Another major drawback of the currently available studies is the small sample size that does not allow comparison of patients with PNES/FNDs to controls matched for neuropsychiatric conditions. Finally, approaches to the investigations vary among centers and investigators and depend on availability of subjects and expertise in methods used to analyze the data.

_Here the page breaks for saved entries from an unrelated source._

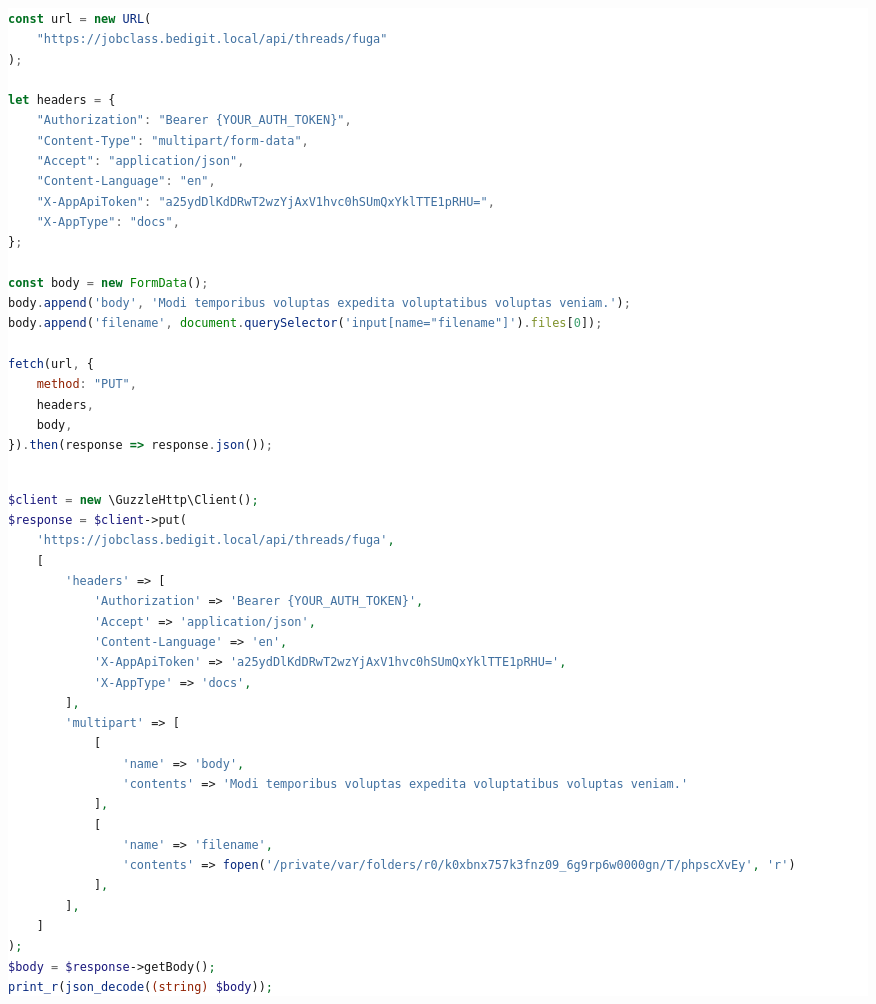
 ```javascript
const url = new URL(
    "https://jobclass.bedigit.local/api/threads/fuga"
);

let headers = {
    "Authorization": "Bearer {YOUR_AUTH_TOKEN}",
    "Content-Type": "multipart/form-data",
    "Accept": "application/json",
    "Content-Language": "en",
    "X-AppApiToken": "a25ydDlKdDRwT2wzYjAxV1hvc0hSUmQxYklTTE1pRHU=",
    "X-AppType": "docs",
};

const body = new FormData();
body.append('body', 'Modi temporibus voluptas expedita voluptatibus voluptas veniam.');
body.append('filename', document.querySelector('input[name="filename"]').files[0]);

fetch(url, {
    method: "PUT",
    headers,
    body,
}).then(response => response.json());
```

```php

$client = new \GuzzleHttp\Client();
$response = $client->put(
    'https://jobclass.bedigit.local/api/threads/fuga',
    [
        'headers' => [
            'Authorization' => 'Bearer {YOUR_AUTH_TOKEN}',
            'Accept' => 'application/json',
            'Content-Language' => 'en',
            'X-AppApiToken' => 'a25ydDlKdDRwT2wzYjAxV1hvc0hSUmQxYklTTE1pRHU=',
            'X-AppType' => 'docs',
        ],
        'multipart' => [
            [
                'name' => 'body',
                'contents' => 'Modi temporibus voluptas expedita voluptatibus voluptas veniam.'
            ],
            [
                'name' => 'filename',
                'contents' => fopen('/private/var/folders/r0/k0xbnx757k3fnz09_6g9rp6w0000gn/T/phpscXvEy', 'r')
            ],
        ],
    ]
);
$body = $response->getBody();
print_r(json_decode((string) $body));
```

To overcome these limitations, large studies are needed that specifically control for neuropsychiatric comorbidities. Further, the experiences of the seizures in patients with PNES are in many ways similar to experiences of patients with epilepsy (52, 53). Thus, comparisons to patients with epilepsy, such as the one recently performed (32), are needed to better delineate the network abnormalities that are specific to PNES and where an overlap with neuroanatomically based brain disorders—including multifocal, such as traumatic brain injury—is present. While treatments for seizures exist (54), understanding the functional neuroanatomy of PNES may, in turn, provide better targets for interventions for these patients and allow a more personalized approach.